[Opening Dataset content section]

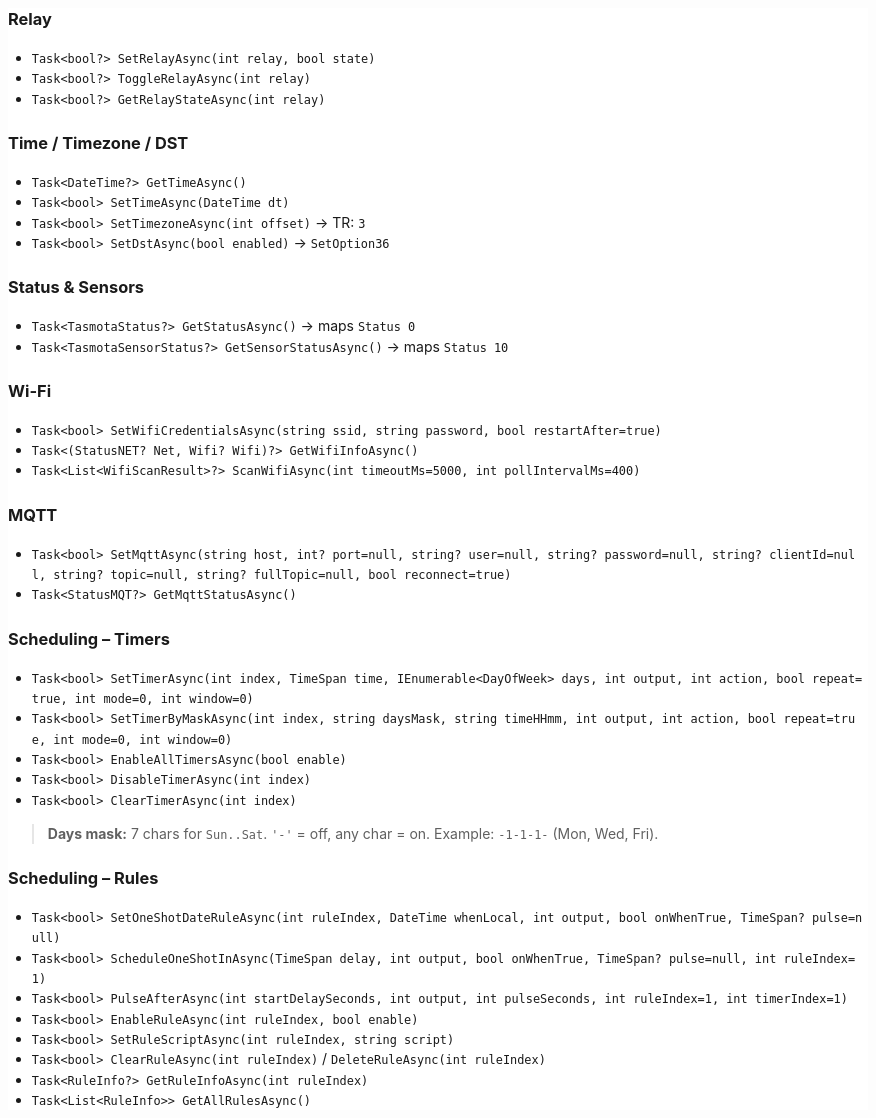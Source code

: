 ### Relay

* `Task<bool?> SetRelayAsync(int relay, bool state)`
* `Task<bool?> ToggleRelayAsync(int relay)`
* `Task<bool?> GetRelayStateAsync(int relay)`

### Time / Timezone / DST

* `Task<DateTime?> GetTimeAsync()`
* `Task<bool> SetTimeAsync(DateTime dt)`
* `Task<bool> SetTimezoneAsync(int offset)` → TR: `3`
* `Task<bool> SetDstAsync(bool enabled)` → `SetOption36`

### Status & Sensors

* `Task<TasmotaStatus?> GetStatusAsync()` → maps `Status 0`
* `Task<TasmotaSensorStatus?> GetSensorStatusAsync()` → maps `Status 10`

### Wi-Fi

* `Task<bool> SetWifiCredentialsAsync(string ssid, string password, bool restartAfter=true)`
* `Task<(StatusNET? Net, Wifi? Wifi)?> GetWifiInfoAsync()`
* `Task<List<WifiScanResult>?> ScanWifiAsync(int timeoutMs=5000, int pollIntervalMs=400)`

### MQTT

* `Task<bool> SetMqttAsync(string host, int? port=null, string? user=null, string? password=null, string? clientId=null, string? topic=null, string? fullTopic=null, bool reconnect=true)`
* `Task<StatusMQT?> GetMqttStatusAsync()`

### Scheduling – Timers

* `Task<bool> SetTimerAsync(int index, TimeSpan time, IEnumerable<DayOfWeek> days, int output, int action, bool repeat=true, int mode=0, int window=0)`
* `Task<bool> SetTimerByMaskAsync(int index, string daysMask, string timeHHmm, int output, int action, bool repeat=true, int mode=0, int window=0)`
* `Task<bool> EnableAllTimersAsync(bool enable)`
* `Task<bool> DisableTimerAsync(int index)`
* `Task<bool> ClearTimerAsync(int index)`

> **Days mask:** 7 chars for `Sun..Sat`. `'-'` = off, any char = on. Example: `-1-1-1-` (Mon, Wed, Fri).

### Scheduling – Rules

* `Task<bool> SetOneShotDateRuleAsync(int ruleIndex, DateTime whenLocal, int output, bool onWhenTrue, TimeSpan? pulse=null)`
* `Task<bool> ScheduleOneShotInAsync(TimeSpan delay, int output, bool onWhenTrue, TimeSpan? pulse=null, int ruleIndex=1)`
* `Task<bool> PulseAfterAsync(int startDelaySeconds, int output, int pulseSeconds, int ruleIndex=1, int timerIndex=1)`
* `Task<bool> EnableRuleAsync(int ruleIndex, bool enable)`
* `Task<bool> SetRuleScriptAsync(int ruleIndex, string script)`
* `Task<bool> ClearRuleAsync(int ruleIndex)` / `DeleteRuleAsync(int ruleIndex)`
* `Task<RuleInfo?> GetRuleInfoAsync(int ruleIndex)`
* `Task<List<RuleInfo>> GetAllRulesAsync()`
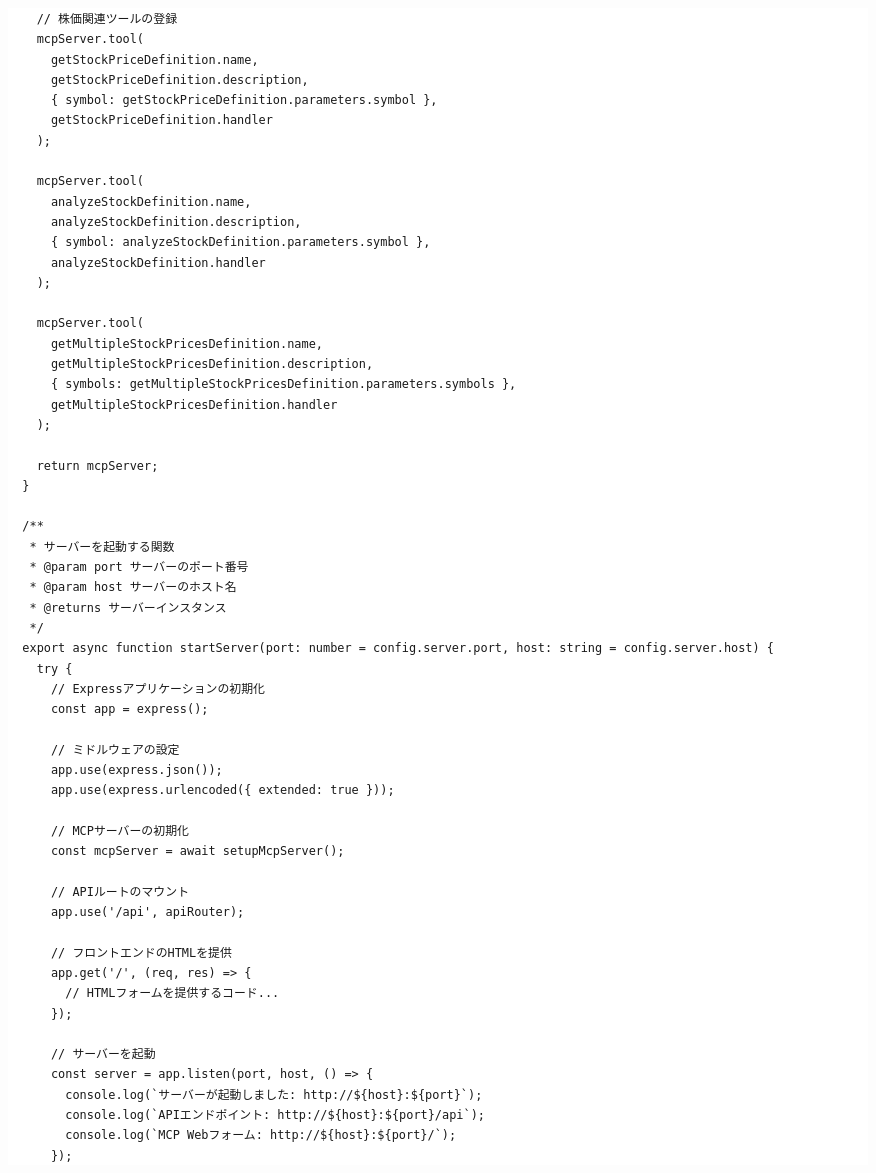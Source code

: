         // 株価関連ツールの登録
        mcpServer.tool(
          getStockPriceDefinition.name,
          getStockPriceDefinition.description,
          { symbol: getStockPriceDefinition.parameters.symbol },
          getStockPriceDefinition.handler
        );

        mcpServer.tool(
          analyzeStockDefinition.name,
          analyzeStockDefinition.description,
          { symbol: analyzeStockDefinition.parameters.symbol },
          analyzeStockDefinition.handler
        );

        mcpServer.tool(
          getMultipleStockPricesDefinition.name,
          getMultipleStockPricesDefinition.description,
          { symbols: getMultipleStockPricesDefinition.parameters.symbols },
          getMultipleStockPricesDefinition.handler
        );

        return mcpServer;
      }

      /**
       * サーバーを起動する関数
       * @param port サーバーのポート番号
       * @param host サーバーのホスト名
       * @returns サーバーインスタンス
       */
      export async function startServer(port: number = config.server.port, host: string = config.server.host) {
        try {
          // Expressアプリケーションの初期化
          const app = express();

          // ミドルウェアの設定
          app.use(express.json());
          app.use(express.urlencoded({ extended: true }));

          // MCPサーバーの初期化
          const mcpServer = await setupMcpServer();

          // APIルートのマウント
          app.use('/api', apiRouter);

          // フロントエンドのHTMLを提供
          app.get('/', (req, res) => {
            // HTMLフォームを提供するコード...
          });

          // サーバーを起動
          const server = app.listen(port, host, () => {
            console.log(`サーバーが起動しました: http://${host}:${port}`);
            console.log(`APIエンドポイント: http://${host}:${port}/api`);
            console.log(`MCP Webフォーム: http://${host}:${port}/`);
          });
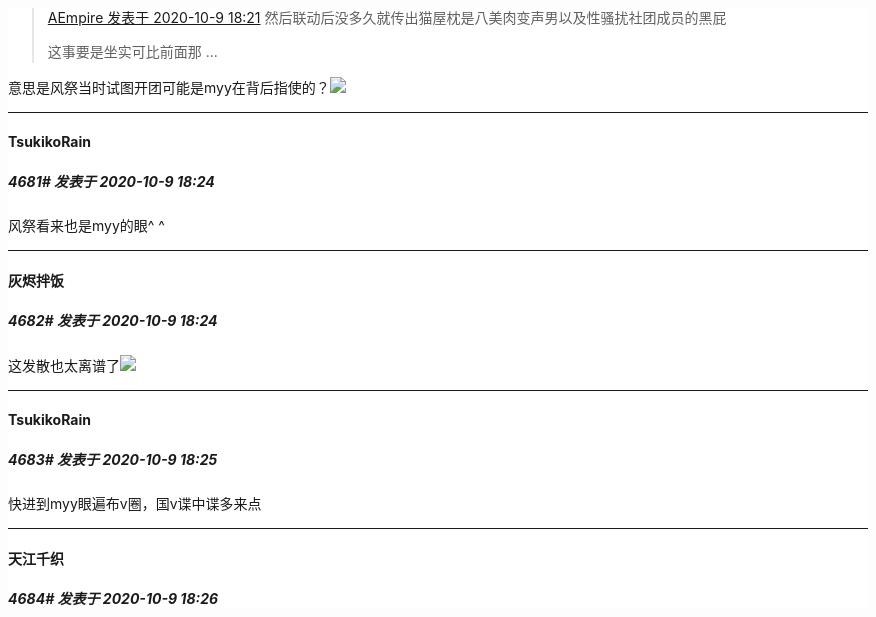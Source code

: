 

<blockquote><a href="httphttps://bbs.saraba1st.com/2b/forum.php?mod=redirect&amp;goto=findpost&amp;pid=49000404&amp;ptid=1963398" target="_blank">AEmpire 发表于 2020-10-9 18:21</a>
然后联动后没多久就传出猫屋枕是八美肉变声男以及性骚扰社团成员的黑屁


这事要是坐实可比前面那 ...</blockquote>
意思是风祭当时试图开团可能是myy在背后指使的？<img src="https://static.saraba1st.com/image/smiley/face2017/067.png" referrerpolicy="no-referrer">







-----

####  TsukikoRain  
##### 4681#       发表于 2020-10-9 18:24




风祭看来也是myy的眼^ ^







-----

####  灰烬拌饭  
##### 4682#       发表于 2020-10-9 18:24




这发散也太离谱了<img src="https://static.saraba1st.com/image/smiley/face2017/125.png" referrerpolicy="no-referrer">







-----

####  TsukikoRain  
##### 4683#       发表于 2020-10-9 18:25




快进到myy眼遍布v圈，国v谍中谍多来点







-----

####  天江千织  
##### 4684#       发表于 2020-10-9 18:26
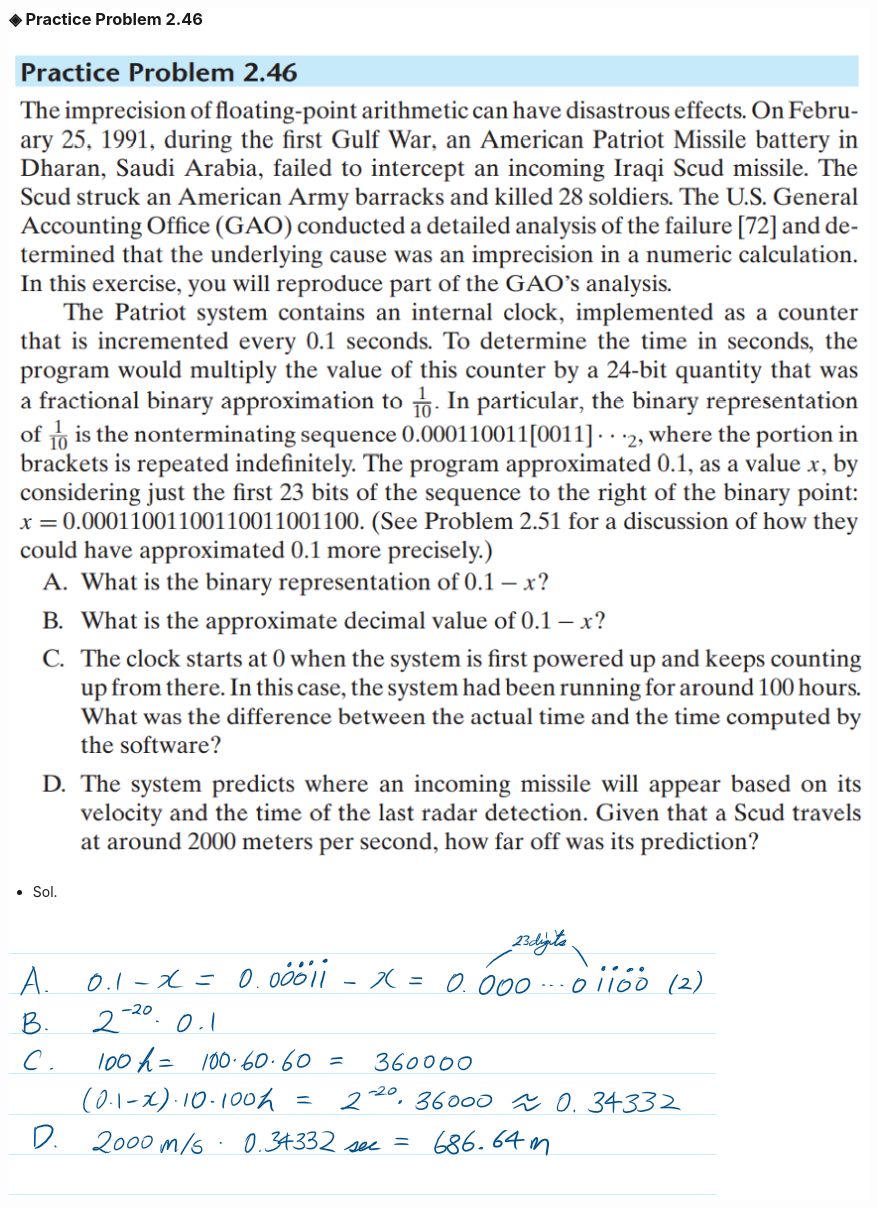 ### ◈ Practice Problem 2.46
![](https://github.com/JoonHyeok-hozy-Kim/computer_systems_study/blob/main/contents/ch_02/problems/practice_problems/46.png)
* Sol.

![](https://github.com/JoonHyeok-hozy-Kim/computer_systems_study/blob/main/contents/ch_02/problems/practice_problems/46sol.png)
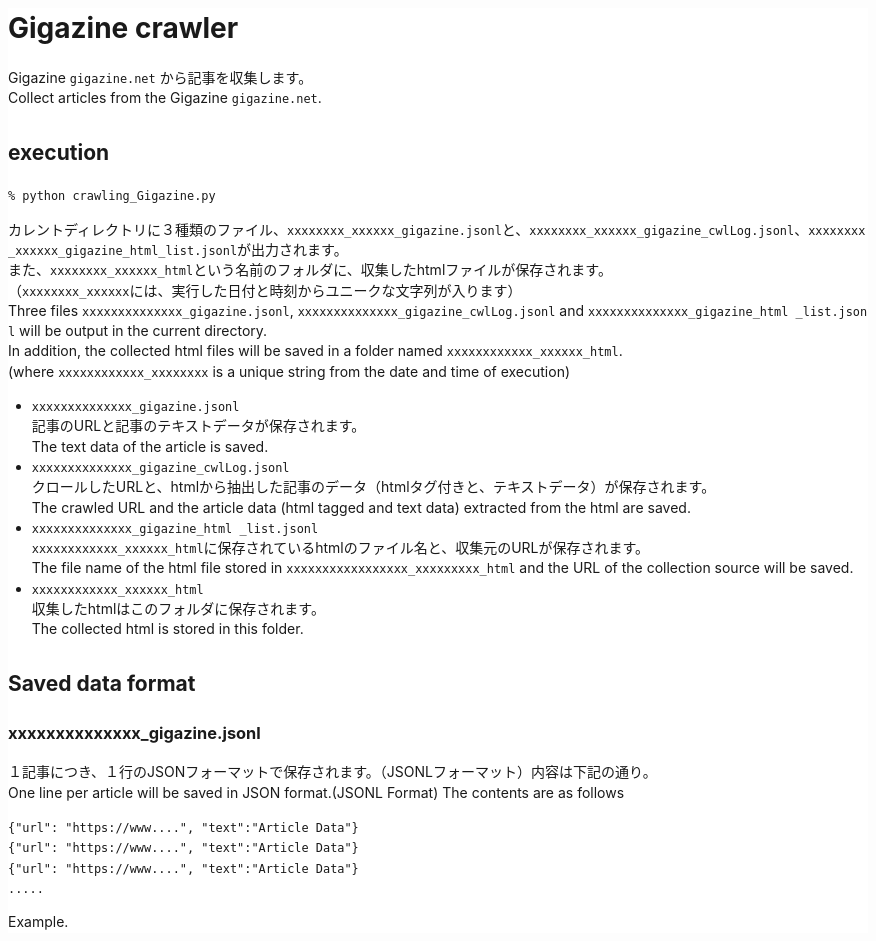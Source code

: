 # Gigazine crawler
Gigazine `gigazine.net` から記事を収集します。  
Collect articles from the Gigazine `gigazine.net`.

## execution 
```
% python crawling_Gigazine.py
```

カレントディレクトリに３種類のファイル、`xxxxxxxx_xxxxxx_gigazine.jsonl`と、`xxxxxxxx_xxxxxx_gigazine_cwlLog.jsonl`、`xxxxxxxx_xxxxxx_gigazine_html_list.jsonl`が出力されます。  
また、`xxxxxxxx_xxxxxx_html`という名前のフォルダに、収集したhtmlファイルが保存されます。  
（`xxxxxxxx_xxxxxx`には、実行した日付と時刻からユニークな文字列が入ります）  
Three files `xxxxxxxxxxxxxx_gigazine.jsonl`, `xxxxxxxxxxxxxx_gigazine_cwlLog.jsonl` and `xxxxxxxxxxxxxx_gigazine_html _list.jsonl` will be output in the current directory.  
In addition, the collected html files will be saved in a folder named `xxxxxxxxxxxx_xxxxxx_html`.  
(where `xxxxxxxxxxxx_xxxxxxxx` is a unique string from the date and time of execution)

* `xxxxxxxxxxxxxx_gigazine.jsonl`  
記事のURLと記事のテキストデータが保存されます。  
The text data of the article is saved.
* `xxxxxxxxxxxxxx_gigazine_cwlLog.jsonl`  
クロールしたURLと、htmlから抽出した記事のデータ（htmlタグ付きと、テキストデータ）が保存されます。  
The crawled URL and the article data (html tagged and text data) extracted from the html are saved.
* `xxxxxxxxxxxxxx_gigazine_html _list.jsonl`  
`xxxxxxxxxxxx_xxxxxx_html`に保存されているhtmlのファイル名と、収集元のURLが保存されます。  
The file name of the html file stored in `xxxxxxxxxxxxxxxxx_xxxxxxxxx_html` and the URL of the collection source will be saved.
* `xxxxxxxxxxxx_xxxxxx_html`  
収集したhtmlはこのフォルダに保存されます。  
The collected html is stored in this folder.

## Saved data format

### xxxxxxxxxxxxxx_gigazine.jsonl

１記事につき、１行のJSONフォーマットで保存されます。（JSONLフォーマット）内容は下記の通り。  
One line per article will be saved in JSON format.(JSONL Format) The contents are as follows

```
{"url": "https://www....", "text":"Article Data"}
{"url": "https://www....", "text":"Article Data"}
{"url": "https://www....", "text":"Article Data"}
.....
```

Example.
```
```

[Closing Dataset content section]

**Task details:**
Search the data for the word "null" and report how many lines include it, with the number alone.

**Result of the exercise:**
3